→ Exercise: Could you say how many lines in the records include "import"? Please give the number by itself.

:: Material for this exercise ::

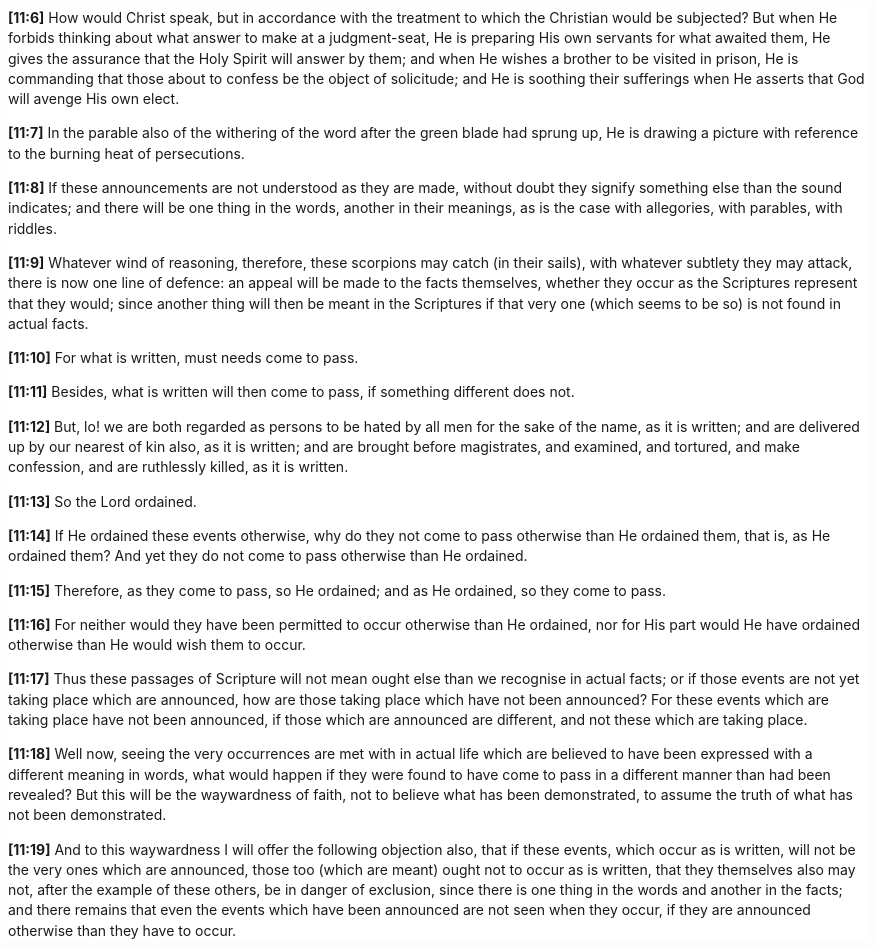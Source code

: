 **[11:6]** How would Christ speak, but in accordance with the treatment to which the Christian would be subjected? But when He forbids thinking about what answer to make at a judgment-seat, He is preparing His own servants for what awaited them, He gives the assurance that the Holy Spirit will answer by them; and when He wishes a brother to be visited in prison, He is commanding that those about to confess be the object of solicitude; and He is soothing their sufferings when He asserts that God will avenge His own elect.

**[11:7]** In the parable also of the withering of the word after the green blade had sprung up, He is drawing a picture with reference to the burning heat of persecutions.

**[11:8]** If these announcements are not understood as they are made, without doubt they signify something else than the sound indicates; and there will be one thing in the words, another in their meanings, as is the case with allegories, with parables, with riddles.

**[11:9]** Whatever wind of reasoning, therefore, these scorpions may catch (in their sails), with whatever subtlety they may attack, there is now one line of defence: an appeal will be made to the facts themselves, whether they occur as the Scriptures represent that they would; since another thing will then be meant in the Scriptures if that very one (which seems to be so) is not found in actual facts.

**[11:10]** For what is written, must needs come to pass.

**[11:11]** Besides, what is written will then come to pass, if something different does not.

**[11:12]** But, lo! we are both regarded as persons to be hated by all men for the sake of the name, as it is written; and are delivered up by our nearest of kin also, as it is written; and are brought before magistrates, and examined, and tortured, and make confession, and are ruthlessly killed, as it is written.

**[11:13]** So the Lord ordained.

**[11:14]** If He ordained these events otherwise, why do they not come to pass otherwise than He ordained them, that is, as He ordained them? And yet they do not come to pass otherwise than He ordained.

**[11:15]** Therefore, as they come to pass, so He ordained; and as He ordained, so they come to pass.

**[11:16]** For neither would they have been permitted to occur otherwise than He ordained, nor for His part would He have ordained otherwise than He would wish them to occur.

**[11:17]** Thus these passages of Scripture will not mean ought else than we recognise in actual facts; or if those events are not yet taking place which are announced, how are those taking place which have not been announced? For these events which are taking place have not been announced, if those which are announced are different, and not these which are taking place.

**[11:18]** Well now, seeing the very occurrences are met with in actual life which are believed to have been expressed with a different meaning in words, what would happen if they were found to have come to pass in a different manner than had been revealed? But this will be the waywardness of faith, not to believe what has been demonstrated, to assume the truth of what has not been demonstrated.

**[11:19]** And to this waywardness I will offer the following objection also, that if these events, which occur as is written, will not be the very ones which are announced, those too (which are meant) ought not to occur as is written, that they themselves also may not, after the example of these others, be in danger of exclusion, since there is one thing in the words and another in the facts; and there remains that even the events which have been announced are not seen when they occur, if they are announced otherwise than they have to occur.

:::
:: Material for this exercise ::

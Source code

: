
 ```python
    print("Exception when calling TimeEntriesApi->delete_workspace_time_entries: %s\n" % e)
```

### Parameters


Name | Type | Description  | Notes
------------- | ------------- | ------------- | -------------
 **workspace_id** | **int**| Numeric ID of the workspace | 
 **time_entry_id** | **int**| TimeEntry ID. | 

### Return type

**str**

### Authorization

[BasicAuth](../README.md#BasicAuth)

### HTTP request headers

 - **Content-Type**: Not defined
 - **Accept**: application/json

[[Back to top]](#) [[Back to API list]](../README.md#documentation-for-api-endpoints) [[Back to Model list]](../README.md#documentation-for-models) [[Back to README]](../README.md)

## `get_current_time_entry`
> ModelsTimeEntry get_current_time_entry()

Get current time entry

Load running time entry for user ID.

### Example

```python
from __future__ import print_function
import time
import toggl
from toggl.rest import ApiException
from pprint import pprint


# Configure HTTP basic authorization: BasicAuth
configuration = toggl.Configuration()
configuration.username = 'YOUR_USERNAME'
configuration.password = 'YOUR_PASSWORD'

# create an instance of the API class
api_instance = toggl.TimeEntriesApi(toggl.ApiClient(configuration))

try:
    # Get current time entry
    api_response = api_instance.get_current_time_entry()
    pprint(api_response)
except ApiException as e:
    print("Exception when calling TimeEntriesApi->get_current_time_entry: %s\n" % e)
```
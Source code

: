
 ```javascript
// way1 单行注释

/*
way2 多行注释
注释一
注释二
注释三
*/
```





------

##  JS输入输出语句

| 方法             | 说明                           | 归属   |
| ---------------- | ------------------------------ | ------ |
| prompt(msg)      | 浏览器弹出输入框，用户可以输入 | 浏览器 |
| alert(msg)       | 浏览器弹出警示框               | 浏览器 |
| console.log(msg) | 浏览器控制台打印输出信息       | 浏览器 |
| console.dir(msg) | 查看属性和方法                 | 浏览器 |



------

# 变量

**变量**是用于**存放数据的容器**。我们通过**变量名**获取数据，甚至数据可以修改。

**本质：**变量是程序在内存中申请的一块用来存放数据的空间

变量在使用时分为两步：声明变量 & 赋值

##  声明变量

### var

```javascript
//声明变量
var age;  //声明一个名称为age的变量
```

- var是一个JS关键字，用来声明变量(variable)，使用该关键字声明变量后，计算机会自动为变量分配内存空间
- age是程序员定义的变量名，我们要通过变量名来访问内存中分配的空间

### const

:::
:: Material for this exercise ::

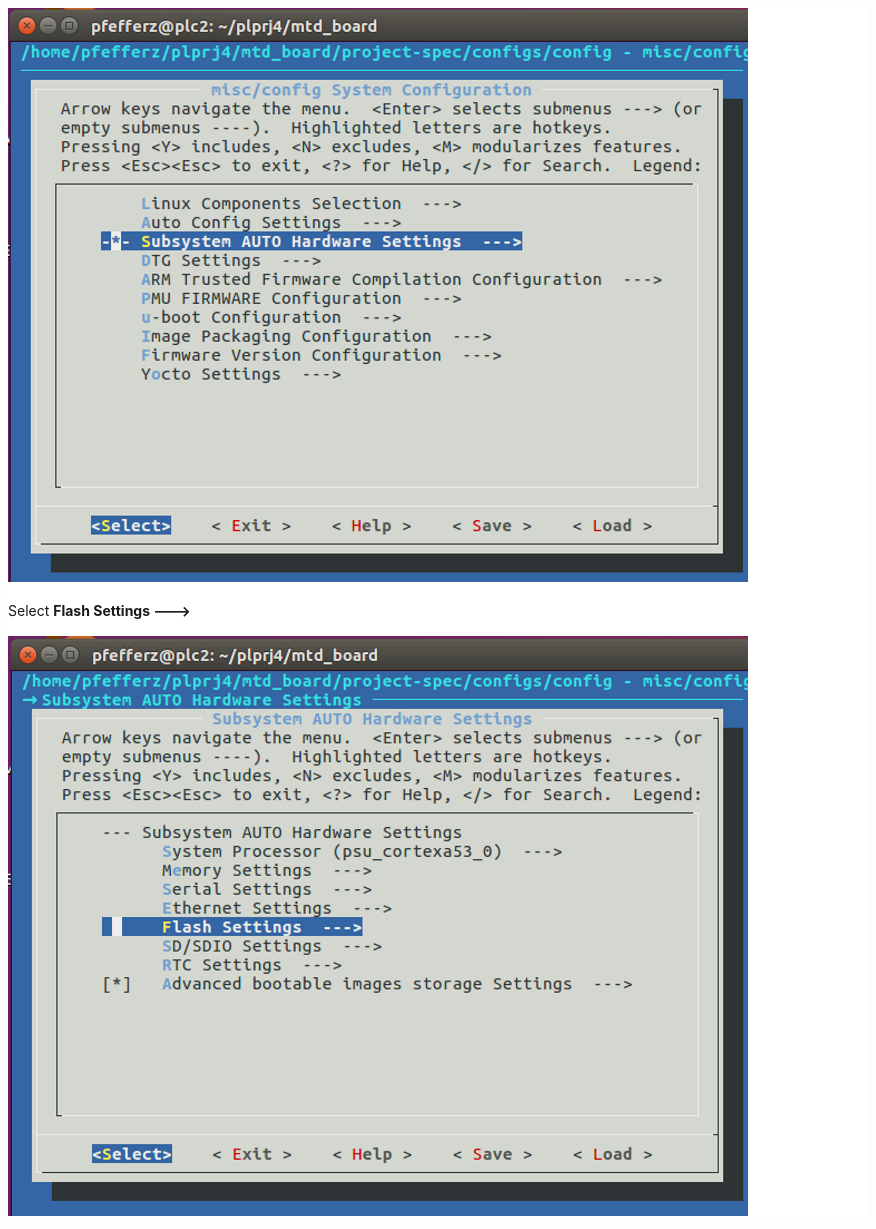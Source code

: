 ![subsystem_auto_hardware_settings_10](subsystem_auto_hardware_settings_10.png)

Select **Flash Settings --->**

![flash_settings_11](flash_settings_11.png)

:::

→ Response area: 5